Problem requirements: Return all lines from the listing below in which the string "windows" occurs.

- - -

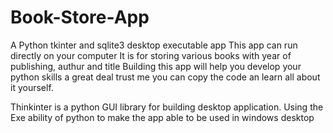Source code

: # Book-Store-App
A Python tkinter and sqlite3 desktop executable app 
This app can run directly on your computer
It is for storing various books with year of publishing, authur and title 
Building this app will help you develop your python skills a great deal trust me 
you can copy the code an learn all about it yourself.

Thinkinter is a python GUI library for building desktop application.
Using the Exe ability of python to make the app able to be used in windows desktop 
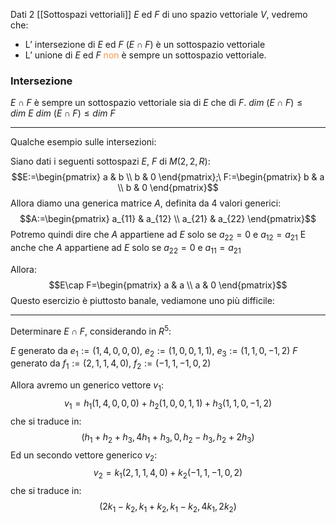 Dati 2 [[Sottospazi vettoriali]] $E$ ed $F$ di uno spazio vettoriale $V$, vedremo che:

- L’ intersezione di $E$ ed $F$ ($E\cap F$) è un sottospazio vettoriale
- L’ unione di $E$ ed $F$ <font color="#f79646">non</font> è sempre un sottospazio vettoriale.

### Intersezione 

$E\cap F$ è sempre un sottospazio vettoriale sia di $E$ che di $F$. 
$dim\ (E\cap F)\leq dim\ E$
$dim\ (E\cap F)\leq dim\ F$

---

Qualche esempio sulle intersezioni:

Siano dati i seguenti sottospazi $E$, $F$ di $M(2,2,R)$:
$$E:=\begin{pmatrix}
a & b \\
b & 0
\end{pmatrix};\ F:=\begin{pmatrix}
b & a \\
b & 0
\end{pmatrix}$$
Allora diamo una generica matrice $A$, definita da 4 valori generici:
$$A:=\begin{pmatrix}
a_{11} & a_{12} \\
a_{21} & a_{22}
\end{pmatrix}$$
Potremo quindi dire che $A$ appartiene ad $E$ solo se $a_{22}=0$ e $a_{12}=a_{21}$
E anche che $A$ appartiene ad $E$ solo se $a_{22}=0$ e $a_{11}=a_{21}$

Allora:
$$E\cap F=\begin{pmatrix}
a & a \\
a & 0
\end{pmatrix}$$
Questo esercizio è piuttosto banale, vediamone uno più difficile:

----

Determinare $E\cap F$, considerando in $R^5$:

$E$ generato da $e_{1}:=(1,4,0,0,0),\ e_{2}:=(1,0,0,1,1),\ e_{3}:=(1,1,0,-1,2)$
$F$ generato da $f_{1}:=(2,1,1,4,0),\ f_{2}:=(-1,1,-1,0,2)$

Allora avremo un generico vettore $v_{1}$:
$$v_{1}=h_{1}(1,4,0,0,0)+h_{2}(1,0,0,1,1)+h_{3}(1,1,0,-1,2)$$
che si traduce in:
$$(h_{1}+h_{2}+h_{3},4h_{1}+h_{3},0,h_{2}-h_{3},h_{2}+2h_{3})$$
Ed un secondo vettore generico $v_{2}$:
$$v_{2}=k_{1}(2,1,1,4,0)+k_{2}(-1,1,-1,0,2)$$
che si traduce in:
$$(2k_{1}-k_{2},k_{1}+k_{2},k_{1}-k_{2},4k_{1},2k_{2})$$


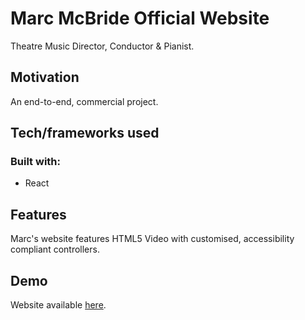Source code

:# Marc McBride Official Website

Theatre Music Director, Conductor & Pianist.

## Motivation

An end-to-end, commercial project. 

## Tech/frameworks used

### Built with:
- React


## Features

Marc's website features HTML5 Video with customised, accessibility compliant controllers.

## Demo

Website available [here](https://www.marc-mcbride.com).
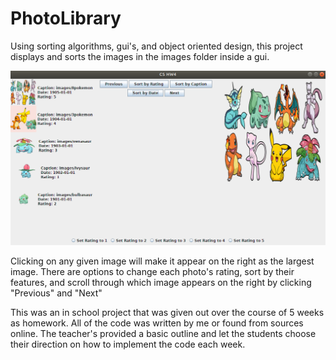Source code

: # PhotoLibrary

Using sorting algorithms, gui's, and object oriented design, this project displays and sorts the images
in the images folder inside a gui.

![](Screenshot%20from%202020-01-12%2016-05-24.png)

Clicking on any given image will make it appear on the right as the largest image. There are options to 
change each photo's rating, sort by their features, and scroll through which image appears on the right 
by clicking "Previous" and "Next"

This was an in school project that was given out over the course of 5 weeks as homework. All of the code
was written by me or found from sources online. The teacher's provided a basic outline and let the students
choose their direction on how to implement the code each week.
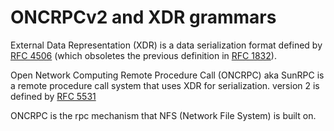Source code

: # ONCRPCv2 and XDR grammars

External Data Representation (XDR) is a data serialization format defined 
by [RFC 4506](https://tools.ietf.org/html/rfc4506) (which obsoletes the 
previous definition in  [RFC 1832](https://tools.ietf.org/html/rfc1832)).

Open Network Computing Remote Procedure Call (ONCRPC) aka SunRPC is a 
remote procedure call system that uses XDR for serialization. version 2 
is defined by [RFC 5531](https://tools.ietf.org/html/rfc5531)

ONCRPC is the rpc mechanism that NFS (Network File System) is built on.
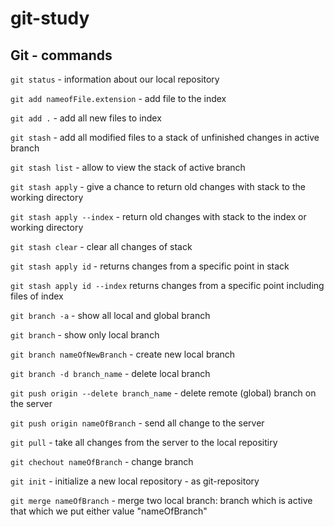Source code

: # git-study

## Git - commands

`git status` - information about our local repository

`git add nameofFile.extension` - add file to the index

`git add .` - add all new files to index

`git stash` - add all modified files to a stack of unfinished changes in active branch

`git stash list` - allow to view the stack of active branch

`git stash apply` - give a chance to return old changes with stack to the working directory

`git stash apply --index` - return old changes with stack to the index or working directory

`git stash clear` - clear all changes of stack

`git stash apply id` - returns changes from a specific point in stack  

`git stash apply id --index` returns changes from a specific point  including files of index


`git branch -a` - show all local and global branch  

`git branch` - show only local branch

`git branch nameOfNewBranch` - create new local branch

`git branch -d branch_name` - delete local branch

`git push origin --delete branch_name` - delete remote (global) branch on the server

`git push origin nameOfBranch` - send all change to the server

`git pull` - take all changes from the server to the local repositiry

`git chechout nameOfBranch` - change branch

`git init` - initialize a new local repository - as git-repository 

`git merge nameOfBranch` - merge two local branch: branch which is active that which we put either value "nameOfBranch"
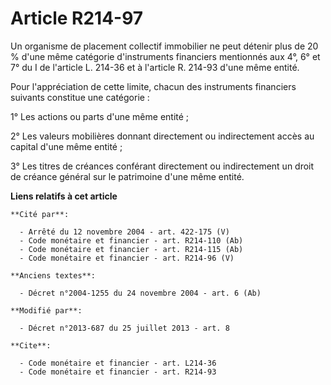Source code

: # Article R214-97

Un organisme de placement collectif immobilier ne peut détenir plus de 20 % d'une même catégorie d'instruments financiers
mentionnés aux 4°, 6° et 7° du I de l'article L. 214-36 et à l'article R. 214-93 d'une même entité. 

Pour l'appréciation de cette limite, chacun des instruments financiers suivants constitue une catégorie : 

1° Les actions ou parts d'une même entité ; 

2° Les valeurs mobilières donnant directement ou indirectement accès au capital d'une même entité ; 

3° Les titres de créances conférant directement ou indirectement un droit de créance général sur le patrimoine d'une même
entité.

**Liens relatifs à cet article**

	**Cité par**:

	  - Arrêté du 12 novembre 2004 - art. 422-175 (V)
	  - Code monétaire et financier - art. R214-110 (Ab)
	  - Code monétaire et financier - art. R214-115 (Ab)
	  - Code monétaire et financier - art. R214-96 (V)

	**Anciens textes**:

	  - Décret n°2004-1255 du 24 novembre 2004 - art. 6 (Ab)

	**Modifié par**:

	  - Décret n°2013-687 du 25 juillet 2013 - art. 8

	**Cite**:

	  - Code monétaire et financier - art. L214-36
	  - Code monétaire et financier - art. R214-93
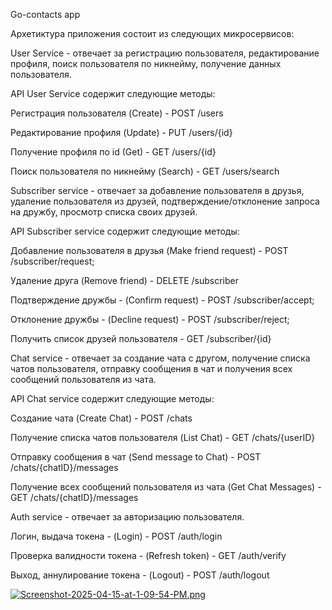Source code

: Go-contacts app

Архетиктура приложения состоит из следующих микросервисов:

User Service - отвечает за регистрацию пользователя, редактирование профиля,
поиск пользователя по никнейму, получение данных пользователя.

API User Service содержит следующие методы:

Регистрация пользователя (Create) - POST /users

Редактирование профиля (Update) - PUT /users/{id}

Получение профиля по id (Get) - GET /users/{id}

Поиск пользователя по никнейму (Search) - GET /users/search

Subscriber service - отвечает за добавление пользователя в друзья,
удаление пользователя из друзей, подтверждение/отклонение запроса
на дружбу, просмотр списка своих друзей.

API Subscriber service содержит следующие методы:

Добавление пользователя в друзья (Make friend request) - POST /subscriber/request;

Удаление друга (Remove friend) - DELETE /subscriber

Подтверждение дружбы - (Confirm request) - POST /subscriber/accept;

Отклонение дружбы - (Decline request) - POST /subscriber/reject;

Получить список друзей пользователя - GET /subscriber/{id}

Chat service - отвечает за создание чата с другом, получение списка
чатов пользователя, отправку сообщения в чат и получения всех сообщений
пользователя из чата.

API Chat service содержит следующие методы:

Создание чата (Create Chat) - POST /chats

Получение списка чатов пользователя (List Chat) - GET /chats/{userID}

Отправку сообщения в чат (Send message to Chat) - POST /chats/{chatID}/messages

Получение всех сообщений пользователя из чата (Get Chat Messages) - GET /chats/{chatID}/messages

Auth service - отвечает за авторизацию пользователя.

Логин, выдача токена - (Login) - POST /auth/login

Проверка валидности токена - (Refresh token) - GET /auth/verify

Выход, аннулирование токена - (Logout) - POST /auth/logout

[![Screenshot-2025-04-15-at-1-09-54-PM.png](https://i.postimg.cc/5tL8tNdv/Screenshot-2025-04-15-at-1-09-54-PM.png)](https://postimg.cc/NyGKJt0f)

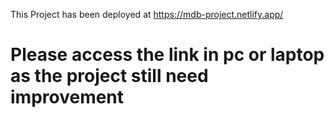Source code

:This Project has been deployed at
https://mdb-project.netlify.app/
# Please access the link in pc or laptop as the project still need improvement

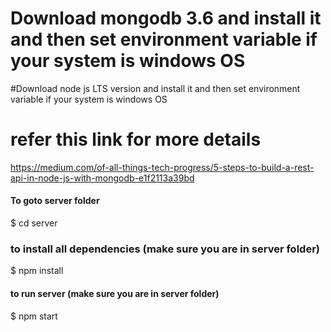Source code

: 
# Download mongodb 3.6 and install it and then set environment variable if your system is windows OS
#Download node js LTS version and install it and then set environment variable if your system is windows OS

# refer this link for more details
https://medium.com/of-all-things-tech-progress/5-steps-to-build-a-rest-api-in-node-js-with-mongodb-e1f2113a39bd




#### To goto server folder
  $ cd server


### to install all dependencies (make sure you are in server folder)  

  $ npm install



#### to run server (make sure you are in server folder)

  $ npm start
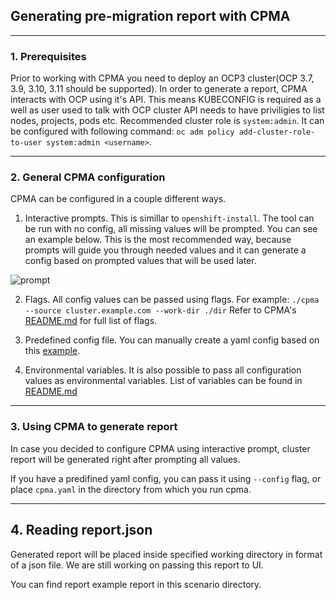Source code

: ## Generating pre-migration report with CPMA

---

### 1. Prerequisites

Prior to working with CPMA you need to deploy an OCP3 cluster(OCP 3.7, 3.9, 3.10, 3.11 should be supported).
In order to generate a report, CPMA interacts with OCP using it's API. This means KUBECONFIG is required as a well as user used to talk with OCP cluster API needs to have priviligies to list nodes, projects, pods etc. Recommended cluster role is `system:admin`. It can be configured with following command: `oc adm policy add-cluster-role-to-user system:admin <username>`.

---

### 2. General CPMA configuration

CPMA can be configured in a couple different ways.

1. Interactive prompts. This is simillar to `openshift-install`. The tool can be run with no config, all missing values will be prompted. You can see an example below. This is the most recommended way, because prompts will guide you through needed values and it can generate a config based on prompted values that will be used later.

![prompt](https://user-images.githubusercontent.com/20123872/60581251-c0f57100-9d86-11e9-9ab3-7681b840731a.gif)


2. Flags. All config values can be passed using flags. For example: `./cpma --source cluster.example.com --work-dir ./dir` Refer to CPMA's [README.md](https://github.com/fusor/cpma#usage) for full list of flags.

3. Predefined config file. You can manually create a yaml config based on this [example](https://github.com/fusor/cpma/blob/master/examples/cpma-config.example.yaml).

4. Environmental variables. It is also possible to pass all configuration values as environmental variables. List of variables can be found in [README.md](https://github.com/fusor/cpma#e2e-tests)

---

### 3. Using CPMA to generate report

In case you decided to configure CPMA using interactive prompt, cluster report will be generated right after prompting all values.

If you have a predifined yaml config, you can pass it using `--config` flag, or place `cpma.yaml` in the directory from which you run cpma.

---

## 4. Reading report.json

Generated report will be placed inside specified working directory in format of a json file. We are still working on passing this report to UI.

You can find report example report in this scenario directory.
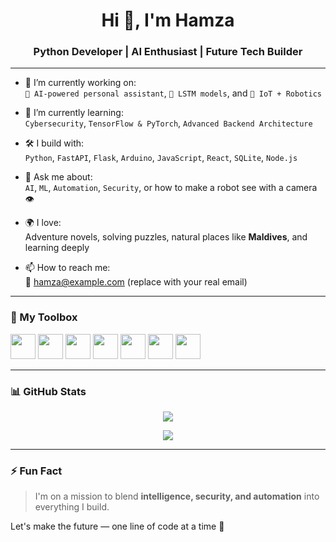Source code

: <h1 align="center">Hi 👋, I'm Hamza</h1>
<h3 align="center">Python Developer | AI Enthusiast | Future Tech Builder</h3>

---

- 🔭 I’m currently working on:  
  `🤖 AI-powered personal assistant`, `🧠 LSTM models`, and `📡 IoT + Robotics`

- 🌱 I’m currently learning:  
  `Cybersecurity`, `TensorFlow & PyTorch`, `Advanced Backend Architecture`

- 🛠️ I build with:  
  `Python`, `FastAPI`, `Flask`, `Arduino`, `JavaScript`, `React`, `SQLite`, `Node.js`

- 💬 Ask me about:  
  `AI`, `ML`, `Automation`, `Security`, or how to make a robot see with a camera 👁️

- 🌍 I love:  
  Adventure novels, solving puzzles, natural places like **Maldives**, and learning deeply

- 📫 How to reach me:  
  📧 hamza@example.com (replace with your real email)

---

### 🧰 My Toolbox

<p align="left">
  <img src="https://cdn.jsdelivr.net/gh/devicons/devicon/icons/python/python-original.svg" width="40" />
  <img src="https://cdn.jsdelivr.net/gh/devicons/devicon/icons/javascript/javascript-original.svg" width="40" />
  <img src="https://cdn.jsdelivr.net/gh/devicons/devicon/icons/nodejs/nodejs-original.svg" width="40" />
  <img src="https://cdn.jsdelivr.net/gh/devicons/devicon/icons/react/react-original.svg" width="40" />
  <img src="https://cdn.jsdelivr.net/gh/devicons/devicon/icons/arduino/arduino-original.svg" width="40" />
  <img src="https://cdn.jsdelivr.net/gh/devicons/devicon/icons/git/git-original.svg" width="40" />
  <img src="https://cdn.jsdelivr.net/gh/devicons/devicon/icons/linux/linux-original.svg" width="40" />
</p>

---

### 📊 GitHub Stats

<p align="center">
  <img src="https://github-readme-stats.vercel.app/api?username=HamzaLion&show_icons=true&theme=radical" />
</p>

<p align="center">
  <img src="https://github-readme-stats.vercel.app/api/top-langs/?username=YOUR_USERNAME&exclude_repo=REPO1,REPO2&hide=php,blade&layout=compact&theme=radical" />

</p>

---

### ⚡ Fun Fact
> I'm on a mission to blend **intelligence, security, and automation** into everything I build.  

Let's make the future — one line of code at a time 🚀


<!--
**HamzaNouman/HamzaNouman** is a ✨ _special_ ✨ repository because its `README.md` (this file) appears on your GitHub profile.

Here are some ideas to get you started:

- 🔭 I’m currently working on ...
- 🌱 I’m currently learning ...
- 👯 I’m looking to collaborate on ...
- 🤔 I’m looking for help with ...
- 💬 Ask me about ...
- 📫 How to reach me: ...
- 😄 Pronouns: ...
- ⚡ Fun fact: ...
-->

- - -

Response area:
Using the Exe ability of python to make the app able to be used in windows desktop 
# Download mongodb 3.6 and install it and then set environment variable if your system is windows OS
#Download node js LTS version and install it and then set environment variable if your system is windows OS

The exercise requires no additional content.